Helsmoortel-Van der Aa syndrome, also known as ADNP syndrome, is a noninherited genetic condition caused by mutations in the activity-dependent neuroprotector homeobox (ADNP) gene. This condition is rare with <100 cases described up to 2018.

Signs and symptoms

These are variable and include autism spectrum disorders, intellectual disability, dysmorphic features and hypotonia.

Genetics

This condition is caused by mutations in the ADNP gene. This gene is located on the long arm of chromosome 20 (20q13.13).

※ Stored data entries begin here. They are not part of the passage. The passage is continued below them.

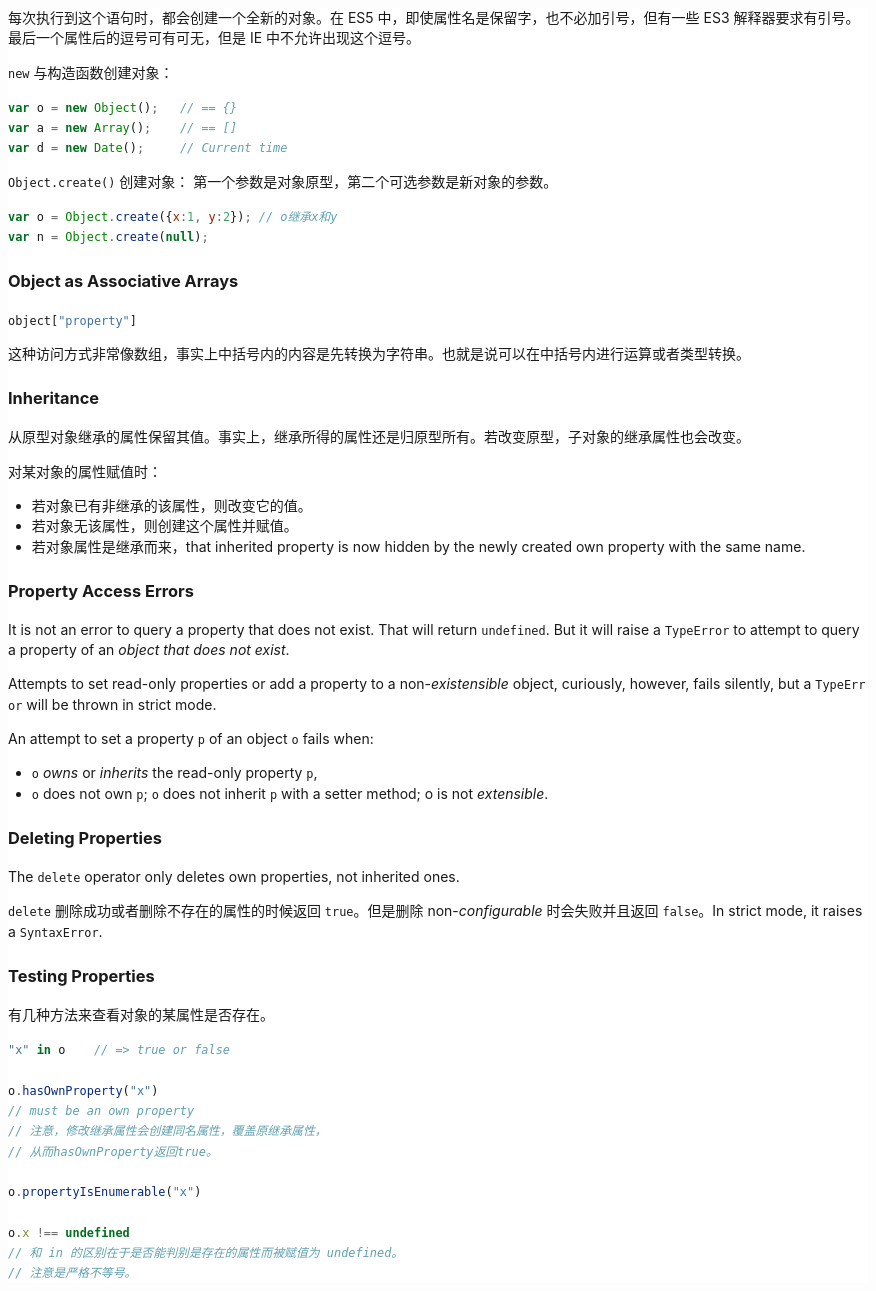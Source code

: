 每次执行到这个语句时，都会创建一个全新的对象。在 ES5 中，即使属性名是保留字，也不必加引号，但有一些 ES3 解释器要求有引号。最后一个属性后的逗号可有可无，但是 IE 中不允许出现这个逗号。

`new` 与构造函数创建对象：
```js
var o = new Object();   // == {}
var a = new Array();    // == []
var d = new Date();     // Current time
```

`Object.create()` 创建对象：
第一个参数是对象原型，第二个可选参数是新对象的参数。
```js
var o = Object.create({x:1, y:2}); // o继承x和y
var n = Object.create(null);
```

### Object as Associative Arrays
```js
object["property"]
```
这种访问方式非常像数组，事实上中括号内的内容是先转换为字符串。也就是说可以在中括号内进行运算或者类型转换。

### Inheritance

从原型对象继承的属性保留其值。事实上，继承所得的属性还是归原型所有。若改变原型，子对象的继承属性也会改变。

对某对象的属性赋值时：
* 若对象已有非继承的该属性，则改变它的值。
* 若对象无该属性，则创建这个属性并赋值。
* 若对象属性是继承而来，that inherited property is now hidden by the newly created own property with the same name.

### Property Access Errors

It is not an error to query a property that does not exist. That will return `undefined`. But it will raise a `TypeError` to attempt to query a property of an *object that does not exist*.

Attempts to set read-only properties or add a property to a non-*existensible* object, curiously, however, fails silently, but a `TypeError` will be thrown in strict mode.

An attempt to set a property `p` of an object `o` fails when:
*  `o` *owns* or *inherits* the read-only property `p`,
*  `o` does not own `p`; `o` does not inherit `p` with a setter method; o is not *extensible*.

### Deleting Properties

The `delete` operator only deletes own properties, not inherited ones.

`delete` 删除成功或者删除不存在的属性的时候返回 `true`。但是删除 non-*configurable* 时会失败并且返回 `false`。In strict mode, it raises a `SyntaxError`.

### Testing Properties

有几种方法来查看对象的某属性是否存在。

```js
"x" in o    // => true or false

o.hasOwnProperty("x")   
// must be an own property
// 注意，修改继承属性会创建同名属性，覆盖原继承属性，
// 从而hasOwnProperty返回true。

o.propertyIsEnumerable("x")

o.x !== undefined
// 和 in 的区别在于是否能判别是存在的属性而被赋值为 undefined。
// 注意是严格不等号。
```
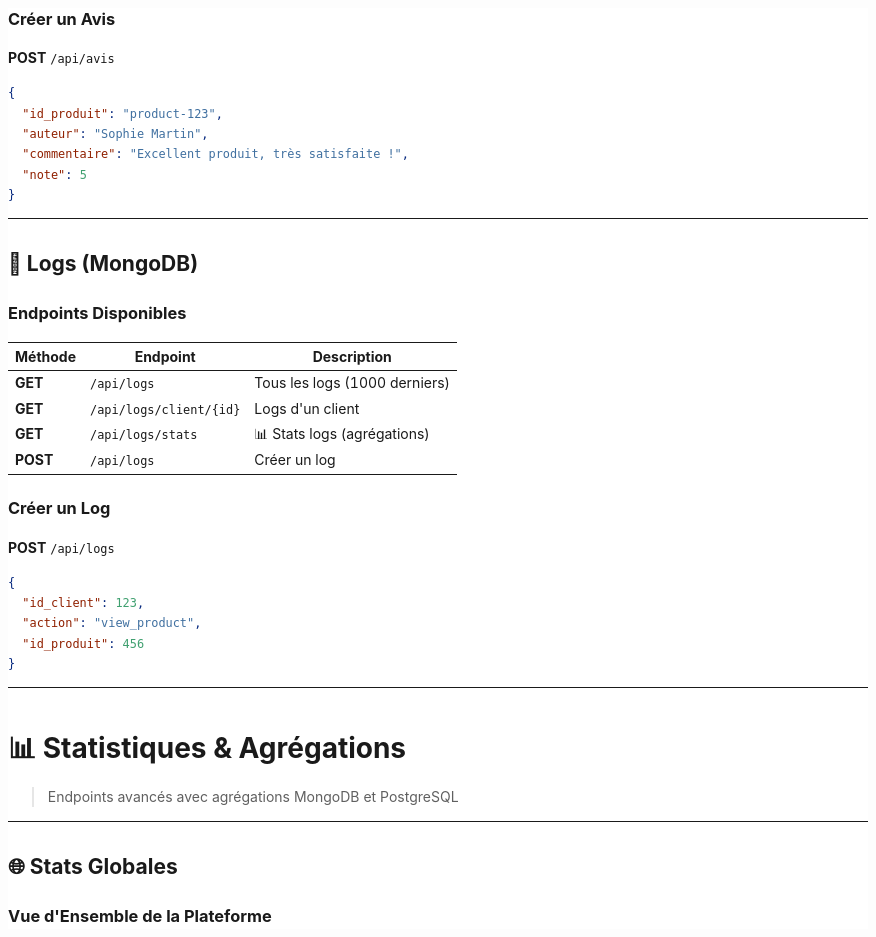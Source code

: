 ### Créer un Avis

**POST** `/api/avis`

```json
{
  "id_produit": "product-123",
  "auteur": "Sophie Martin",
  "commentaire": "Excellent produit, très satisfaite !",
  "note": 5
}
```

---

## 📝 Logs (MongoDB)

### Endpoints Disponibles

| Méthode | Endpoint | Description |
|---------|----------|-------------|
| **GET** | `/api/logs` | Tous les logs (1000 derniers) |
| **GET** | `/api/logs/client/{id}` | Logs d'un client |
| **GET** | `/api/logs/stats` | 📊 Stats logs (agrégations) |
| **POST** | `/api/logs` | Créer un log |

### Créer un Log

**POST** `/api/logs`

```json
{
  "id_client": 123,
  "action": "view_product",
  "id_produit": 456
}
```

---

# 📊 Statistiques & Agrégations

> Endpoints avancés avec agrégations MongoDB et PostgreSQL

---

## 🌐 Stats Globales

### Vue d'Ensemble de la Plateforme
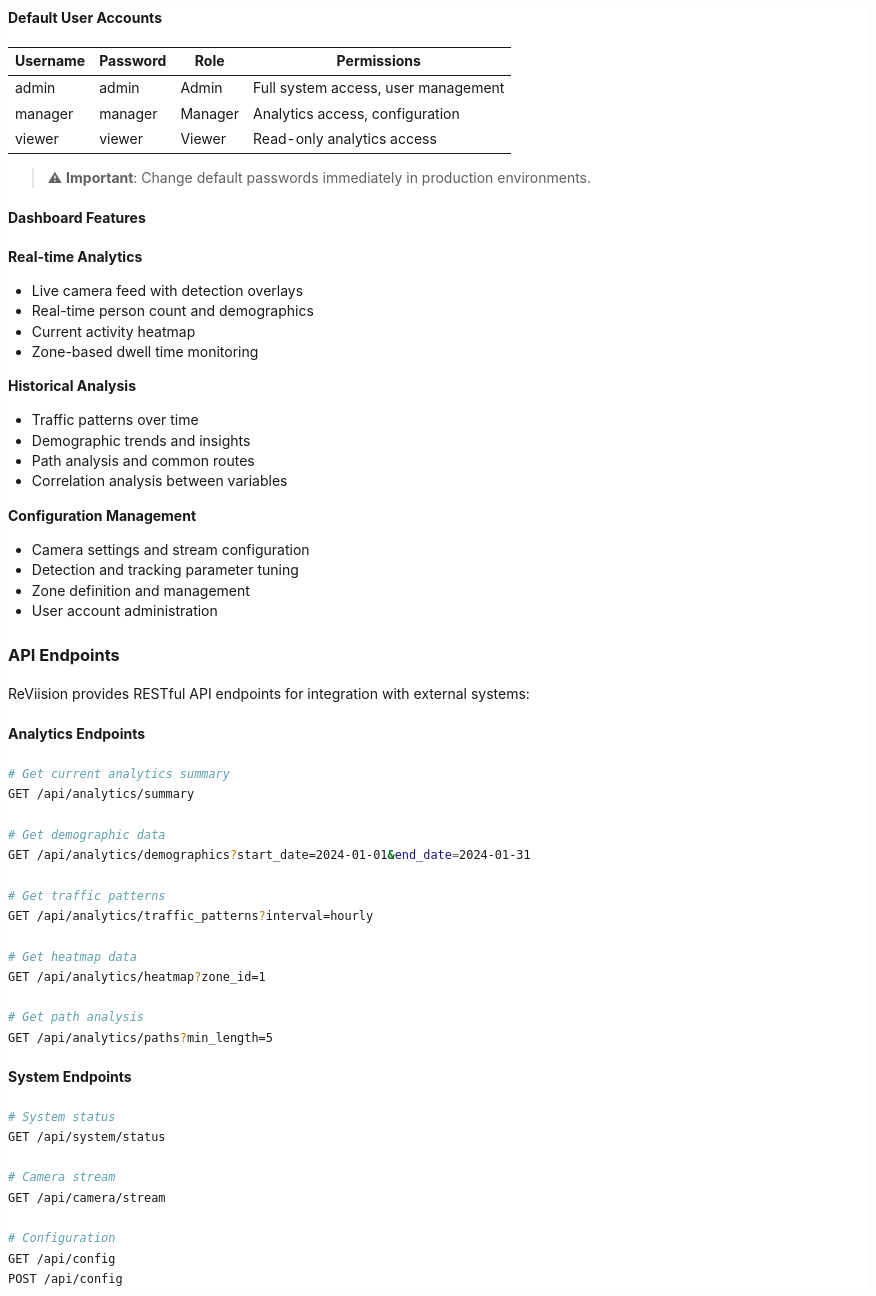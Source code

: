 #### Default User Accounts
| Username | Password | Role    | Permissions |
|----------|----------|---------|-------------|
| admin    | admin    | Admin   | Full system access, user management |
| manager  | manager  | Manager | Analytics access, configuration |
| viewer   | viewer   | Viewer  | Read-only analytics access |

> ⚠️ **Important**: Change default passwords immediately in production environments.

#### Dashboard Features

**Real-time Analytics**
- Live camera feed with detection overlays
- Real-time person count and demographics
- Current activity heatmap
- Zone-based dwell time monitoring

**Historical Analysis**
- Traffic patterns over time
- Demographic trends and insights
- Path analysis and common routes
- Correlation analysis between variables

**Configuration Management**
- Camera settings and stream configuration
- Detection and tracking parameter tuning
- Zone definition and management
- User account administration

### API Endpoints

ReViision provides RESTful API endpoints for integration with external systems:

#### Analytics Endpoints
```bash
# Get current analytics summary
GET /api/analytics/summary

# Get demographic data
GET /api/analytics/demographics?start_date=2024-01-01&end_date=2024-01-31

# Get traffic patterns
GET /api/analytics/traffic_patterns?interval=hourly

# Get heatmap data
GET /api/analytics/heatmap?zone_id=1

# Get path analysis
GET /api/analytics/paths?min_length=5
```

#### System Endpoints
```bash
# System status
GET /api/system/status

# Camera stream
GET /api/camera/stream

# Configuration
GET /api/config
POST /api/config
```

ADNP has been associated with abnormalities in the autophagy pathway in schizophrenia.

Pathogenesis

The ANDP gene is involved in the autophagy pathway. Its precise role in this process is under active investigation.

Diagnosis

This is made by sequencing the ADNP gene.

Treatment

Treatment is symptomatic. This may include speech, occupational, and physical therapy and specialized learning programs depending on individual needs.

Treatment of neuropsychiatric features may also be needed.Nutritional support is sometimes needed. Treatment of the ophthalmologic and cardiac finding that may co-exist is also indicated.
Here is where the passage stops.